Friday, May 20, 2011

the perfect spring lunch

as i was walking the garden yesterday i realized how hungry i was and how much food there was to be eaten right in my own back yard. the chives are blooming and caught my eye. in i went for a pair of scissors for a snipping.

next i headed to the chicken coop to find a few eggs. i thanked our hen

and then grabbed a basket and cut some salad greens.

then off to find some strawberries for dessert.

the perfect spring lunch.

and how satisfying to know that it came from just a few steps away.

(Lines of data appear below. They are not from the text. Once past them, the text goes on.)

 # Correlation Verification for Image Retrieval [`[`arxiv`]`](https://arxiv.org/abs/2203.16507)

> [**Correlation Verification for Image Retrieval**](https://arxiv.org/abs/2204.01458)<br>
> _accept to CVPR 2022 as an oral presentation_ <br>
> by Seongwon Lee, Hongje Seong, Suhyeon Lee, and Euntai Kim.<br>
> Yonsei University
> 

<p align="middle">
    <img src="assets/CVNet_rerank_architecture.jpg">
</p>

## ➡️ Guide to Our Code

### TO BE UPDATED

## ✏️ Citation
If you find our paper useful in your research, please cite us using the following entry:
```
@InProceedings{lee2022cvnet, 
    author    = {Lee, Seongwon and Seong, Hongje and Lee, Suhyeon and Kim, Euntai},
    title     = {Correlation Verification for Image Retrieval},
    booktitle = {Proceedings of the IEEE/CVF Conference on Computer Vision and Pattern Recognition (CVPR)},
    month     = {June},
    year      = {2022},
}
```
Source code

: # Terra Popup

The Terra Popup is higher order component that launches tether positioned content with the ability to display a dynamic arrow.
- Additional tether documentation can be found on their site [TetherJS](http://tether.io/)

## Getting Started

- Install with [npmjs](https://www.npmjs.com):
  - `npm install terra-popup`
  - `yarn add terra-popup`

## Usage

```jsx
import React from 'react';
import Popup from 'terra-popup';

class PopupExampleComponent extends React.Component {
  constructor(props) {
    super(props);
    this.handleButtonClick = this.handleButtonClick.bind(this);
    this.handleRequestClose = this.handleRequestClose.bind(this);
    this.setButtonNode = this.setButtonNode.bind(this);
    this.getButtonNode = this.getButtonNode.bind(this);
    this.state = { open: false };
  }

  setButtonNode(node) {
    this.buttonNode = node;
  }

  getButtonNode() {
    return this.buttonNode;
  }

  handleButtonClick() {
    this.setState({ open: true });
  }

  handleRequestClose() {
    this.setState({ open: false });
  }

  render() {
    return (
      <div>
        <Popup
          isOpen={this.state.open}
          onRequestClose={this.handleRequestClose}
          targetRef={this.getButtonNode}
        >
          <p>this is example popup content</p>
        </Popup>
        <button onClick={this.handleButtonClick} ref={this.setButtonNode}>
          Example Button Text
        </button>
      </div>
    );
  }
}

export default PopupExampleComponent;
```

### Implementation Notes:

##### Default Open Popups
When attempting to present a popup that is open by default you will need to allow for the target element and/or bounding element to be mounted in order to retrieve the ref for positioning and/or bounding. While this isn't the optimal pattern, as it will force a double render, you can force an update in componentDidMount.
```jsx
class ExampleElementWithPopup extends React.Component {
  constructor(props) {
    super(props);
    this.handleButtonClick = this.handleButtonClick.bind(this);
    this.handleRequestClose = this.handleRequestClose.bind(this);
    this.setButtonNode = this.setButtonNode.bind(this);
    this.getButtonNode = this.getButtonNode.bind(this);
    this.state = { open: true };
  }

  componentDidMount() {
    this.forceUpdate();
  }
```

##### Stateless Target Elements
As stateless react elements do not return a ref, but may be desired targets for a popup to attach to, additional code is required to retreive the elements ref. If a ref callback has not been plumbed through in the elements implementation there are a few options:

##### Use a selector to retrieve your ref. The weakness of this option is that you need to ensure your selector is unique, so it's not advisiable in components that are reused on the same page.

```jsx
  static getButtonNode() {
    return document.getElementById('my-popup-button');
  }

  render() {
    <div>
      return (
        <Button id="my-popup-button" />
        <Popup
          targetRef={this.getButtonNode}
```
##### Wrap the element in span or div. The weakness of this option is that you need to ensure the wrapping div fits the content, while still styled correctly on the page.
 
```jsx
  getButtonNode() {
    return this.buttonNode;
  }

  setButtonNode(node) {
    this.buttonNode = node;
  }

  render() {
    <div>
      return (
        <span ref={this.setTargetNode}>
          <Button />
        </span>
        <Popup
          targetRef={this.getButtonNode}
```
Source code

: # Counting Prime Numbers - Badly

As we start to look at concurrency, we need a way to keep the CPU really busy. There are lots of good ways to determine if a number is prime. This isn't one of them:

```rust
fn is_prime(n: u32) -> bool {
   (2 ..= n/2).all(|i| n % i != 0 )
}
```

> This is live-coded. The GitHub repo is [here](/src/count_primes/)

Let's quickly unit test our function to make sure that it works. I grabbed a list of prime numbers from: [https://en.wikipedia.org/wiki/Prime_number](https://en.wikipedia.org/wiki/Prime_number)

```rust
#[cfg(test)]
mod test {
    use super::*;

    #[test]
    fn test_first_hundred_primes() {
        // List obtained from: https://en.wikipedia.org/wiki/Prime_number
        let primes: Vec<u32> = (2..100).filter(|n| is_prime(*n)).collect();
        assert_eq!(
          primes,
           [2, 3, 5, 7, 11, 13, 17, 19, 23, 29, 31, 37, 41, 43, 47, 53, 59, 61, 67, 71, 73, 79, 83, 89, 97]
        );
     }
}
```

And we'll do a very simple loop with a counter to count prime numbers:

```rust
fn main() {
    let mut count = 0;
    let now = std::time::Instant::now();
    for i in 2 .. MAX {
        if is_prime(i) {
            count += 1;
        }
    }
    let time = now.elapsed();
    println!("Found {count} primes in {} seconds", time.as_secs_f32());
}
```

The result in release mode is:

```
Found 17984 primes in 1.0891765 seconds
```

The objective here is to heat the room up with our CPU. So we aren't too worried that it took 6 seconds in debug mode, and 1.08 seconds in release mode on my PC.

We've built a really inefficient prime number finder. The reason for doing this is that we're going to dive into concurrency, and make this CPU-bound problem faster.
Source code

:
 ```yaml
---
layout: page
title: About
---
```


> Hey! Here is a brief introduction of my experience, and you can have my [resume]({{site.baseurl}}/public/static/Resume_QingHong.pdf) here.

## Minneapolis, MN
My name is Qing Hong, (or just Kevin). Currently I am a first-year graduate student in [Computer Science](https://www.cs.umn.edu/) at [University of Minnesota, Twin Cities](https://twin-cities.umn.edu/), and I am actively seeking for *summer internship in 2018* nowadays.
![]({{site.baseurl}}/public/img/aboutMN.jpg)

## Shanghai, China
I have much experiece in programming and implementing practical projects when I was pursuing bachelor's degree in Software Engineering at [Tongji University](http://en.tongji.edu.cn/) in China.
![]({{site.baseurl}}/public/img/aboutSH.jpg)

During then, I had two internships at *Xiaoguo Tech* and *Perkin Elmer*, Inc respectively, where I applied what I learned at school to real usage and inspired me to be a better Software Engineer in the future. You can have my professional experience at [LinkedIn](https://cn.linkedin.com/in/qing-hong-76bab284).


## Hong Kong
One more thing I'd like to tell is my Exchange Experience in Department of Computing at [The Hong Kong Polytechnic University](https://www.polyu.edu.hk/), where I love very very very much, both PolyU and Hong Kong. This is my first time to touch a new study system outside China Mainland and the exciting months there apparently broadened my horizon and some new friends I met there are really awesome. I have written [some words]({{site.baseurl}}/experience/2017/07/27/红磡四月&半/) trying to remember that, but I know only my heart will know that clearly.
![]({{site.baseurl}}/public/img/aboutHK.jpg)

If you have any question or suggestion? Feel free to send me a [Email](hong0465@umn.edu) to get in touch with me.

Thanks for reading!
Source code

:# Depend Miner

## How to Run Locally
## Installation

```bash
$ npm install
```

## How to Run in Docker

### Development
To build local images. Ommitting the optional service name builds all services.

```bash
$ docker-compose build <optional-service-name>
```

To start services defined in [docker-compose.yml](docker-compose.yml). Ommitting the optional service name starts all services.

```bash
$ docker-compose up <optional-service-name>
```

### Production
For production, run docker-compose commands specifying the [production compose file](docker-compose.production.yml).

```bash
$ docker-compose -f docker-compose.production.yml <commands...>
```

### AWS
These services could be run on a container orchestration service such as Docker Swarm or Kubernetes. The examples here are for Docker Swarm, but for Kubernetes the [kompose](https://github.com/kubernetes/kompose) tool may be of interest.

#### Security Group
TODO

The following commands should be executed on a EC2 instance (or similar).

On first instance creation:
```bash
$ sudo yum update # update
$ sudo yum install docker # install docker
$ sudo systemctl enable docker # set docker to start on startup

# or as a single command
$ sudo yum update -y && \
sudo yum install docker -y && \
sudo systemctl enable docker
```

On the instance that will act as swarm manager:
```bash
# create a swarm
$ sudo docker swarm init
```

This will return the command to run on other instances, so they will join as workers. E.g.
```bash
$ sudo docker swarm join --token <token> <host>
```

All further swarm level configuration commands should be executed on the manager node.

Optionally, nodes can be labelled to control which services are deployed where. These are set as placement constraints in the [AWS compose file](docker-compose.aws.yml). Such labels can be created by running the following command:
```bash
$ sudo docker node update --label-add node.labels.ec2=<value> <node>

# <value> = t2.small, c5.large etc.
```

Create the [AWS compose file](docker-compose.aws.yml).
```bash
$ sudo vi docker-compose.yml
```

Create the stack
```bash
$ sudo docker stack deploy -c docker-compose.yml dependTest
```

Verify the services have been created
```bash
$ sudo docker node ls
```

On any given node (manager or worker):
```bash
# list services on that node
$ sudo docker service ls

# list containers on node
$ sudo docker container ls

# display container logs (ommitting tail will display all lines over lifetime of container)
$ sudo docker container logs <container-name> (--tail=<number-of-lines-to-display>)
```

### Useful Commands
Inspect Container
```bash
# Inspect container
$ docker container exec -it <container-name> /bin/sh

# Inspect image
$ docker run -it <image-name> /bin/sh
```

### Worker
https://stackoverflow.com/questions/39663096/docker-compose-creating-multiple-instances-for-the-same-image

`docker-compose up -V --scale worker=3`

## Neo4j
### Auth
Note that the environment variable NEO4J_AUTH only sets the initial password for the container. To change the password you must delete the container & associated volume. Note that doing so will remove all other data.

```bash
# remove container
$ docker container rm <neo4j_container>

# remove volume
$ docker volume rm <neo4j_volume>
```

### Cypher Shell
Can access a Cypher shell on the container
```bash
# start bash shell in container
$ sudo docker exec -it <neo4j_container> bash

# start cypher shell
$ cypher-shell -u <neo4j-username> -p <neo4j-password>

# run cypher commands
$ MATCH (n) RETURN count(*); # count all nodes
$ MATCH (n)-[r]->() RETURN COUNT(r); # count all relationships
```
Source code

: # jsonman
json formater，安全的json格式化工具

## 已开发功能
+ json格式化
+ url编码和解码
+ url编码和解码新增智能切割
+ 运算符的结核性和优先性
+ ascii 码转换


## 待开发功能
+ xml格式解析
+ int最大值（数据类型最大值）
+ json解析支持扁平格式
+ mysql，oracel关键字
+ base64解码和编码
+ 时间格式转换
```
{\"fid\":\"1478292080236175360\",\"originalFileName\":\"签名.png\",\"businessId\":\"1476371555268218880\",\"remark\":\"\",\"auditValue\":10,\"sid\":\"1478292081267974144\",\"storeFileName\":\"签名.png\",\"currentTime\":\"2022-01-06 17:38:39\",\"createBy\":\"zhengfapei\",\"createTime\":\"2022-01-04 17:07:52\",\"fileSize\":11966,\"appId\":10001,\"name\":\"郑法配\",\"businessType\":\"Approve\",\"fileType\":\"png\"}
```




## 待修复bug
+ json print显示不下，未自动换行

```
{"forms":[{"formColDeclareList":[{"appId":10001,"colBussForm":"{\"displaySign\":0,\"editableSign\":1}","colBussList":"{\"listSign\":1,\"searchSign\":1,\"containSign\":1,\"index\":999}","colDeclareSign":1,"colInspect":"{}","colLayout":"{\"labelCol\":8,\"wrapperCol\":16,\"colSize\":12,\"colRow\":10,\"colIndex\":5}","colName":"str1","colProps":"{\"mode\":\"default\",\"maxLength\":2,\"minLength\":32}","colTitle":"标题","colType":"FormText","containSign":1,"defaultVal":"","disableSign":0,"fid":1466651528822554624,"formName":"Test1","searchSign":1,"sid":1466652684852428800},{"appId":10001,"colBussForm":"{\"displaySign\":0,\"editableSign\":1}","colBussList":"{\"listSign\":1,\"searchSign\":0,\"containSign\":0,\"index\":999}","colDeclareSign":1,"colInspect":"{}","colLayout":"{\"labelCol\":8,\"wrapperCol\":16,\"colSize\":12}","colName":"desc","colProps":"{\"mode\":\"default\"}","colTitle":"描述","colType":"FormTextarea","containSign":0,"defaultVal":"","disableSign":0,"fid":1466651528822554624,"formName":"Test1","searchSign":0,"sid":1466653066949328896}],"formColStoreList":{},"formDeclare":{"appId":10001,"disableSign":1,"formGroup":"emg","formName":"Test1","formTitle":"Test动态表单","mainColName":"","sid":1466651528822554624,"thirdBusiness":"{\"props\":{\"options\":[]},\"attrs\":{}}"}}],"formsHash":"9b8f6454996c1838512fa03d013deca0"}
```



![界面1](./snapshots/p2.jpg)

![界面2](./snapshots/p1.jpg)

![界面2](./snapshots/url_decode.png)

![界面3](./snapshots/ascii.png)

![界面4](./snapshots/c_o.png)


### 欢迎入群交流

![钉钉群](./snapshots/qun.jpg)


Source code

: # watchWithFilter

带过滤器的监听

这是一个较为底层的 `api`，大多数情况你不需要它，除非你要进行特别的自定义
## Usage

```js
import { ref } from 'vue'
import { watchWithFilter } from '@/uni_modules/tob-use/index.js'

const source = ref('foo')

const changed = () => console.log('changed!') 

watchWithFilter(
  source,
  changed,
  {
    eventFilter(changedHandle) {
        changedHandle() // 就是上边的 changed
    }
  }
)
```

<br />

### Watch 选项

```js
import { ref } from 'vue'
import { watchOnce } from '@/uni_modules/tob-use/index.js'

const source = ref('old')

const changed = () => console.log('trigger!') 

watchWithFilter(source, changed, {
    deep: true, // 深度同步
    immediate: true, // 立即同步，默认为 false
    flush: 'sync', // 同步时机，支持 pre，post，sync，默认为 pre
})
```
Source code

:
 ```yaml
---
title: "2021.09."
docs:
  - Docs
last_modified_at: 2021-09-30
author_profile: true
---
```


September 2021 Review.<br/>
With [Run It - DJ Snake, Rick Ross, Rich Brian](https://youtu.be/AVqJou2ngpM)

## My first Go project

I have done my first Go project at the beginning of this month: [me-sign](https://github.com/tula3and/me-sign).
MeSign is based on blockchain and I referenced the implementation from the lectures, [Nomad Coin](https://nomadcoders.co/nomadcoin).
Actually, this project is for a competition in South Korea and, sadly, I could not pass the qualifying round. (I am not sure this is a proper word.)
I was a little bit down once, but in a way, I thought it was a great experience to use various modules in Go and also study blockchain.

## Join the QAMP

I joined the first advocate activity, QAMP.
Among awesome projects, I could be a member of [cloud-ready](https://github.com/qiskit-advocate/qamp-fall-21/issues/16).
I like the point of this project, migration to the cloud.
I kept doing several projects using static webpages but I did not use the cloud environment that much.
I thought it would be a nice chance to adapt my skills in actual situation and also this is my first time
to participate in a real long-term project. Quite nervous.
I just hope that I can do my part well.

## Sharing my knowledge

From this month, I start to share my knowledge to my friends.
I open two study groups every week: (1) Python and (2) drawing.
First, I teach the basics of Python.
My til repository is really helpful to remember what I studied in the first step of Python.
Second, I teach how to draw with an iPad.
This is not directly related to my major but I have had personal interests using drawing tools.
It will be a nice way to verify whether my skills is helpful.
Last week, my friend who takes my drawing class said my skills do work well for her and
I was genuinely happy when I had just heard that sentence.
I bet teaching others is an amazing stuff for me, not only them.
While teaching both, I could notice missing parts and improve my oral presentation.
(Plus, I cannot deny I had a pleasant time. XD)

soft scrambled eggs with ricotta and chives

4 large eggs
1 tablespoon chopped fresh chives
1/4 teaspoon coarse salt
1 tablespoon butter
1/2 cup fresh ricotta cheese (room temperature)
2 slices whole grain bread or whole grain baguette slices, lightly toasted and buttered
whole chives (optional)

whisk eggs, chopped chives, and 1/4 teaspoon salt in medium bowl until well blended. melt butter in skillet over medium heat. add eggs and stir until eggs are almost cooked but still runny in parts. remove from heat. add ricotta and stir just until incorporated.
arrange toasts or baguette slices on plate. spoon scrambled eggs atop toasts. sprinkle with more salt and pepper. garnish with whole chives.


  1. this is amazing. made me smile a lot.

  2. Mmmm delicious! And a beautiful lunch as well.

  3. This dish looks wonderfully simple and nourishing...I love ricotta and have never thought to add it to scrambled eggs! Who knew?!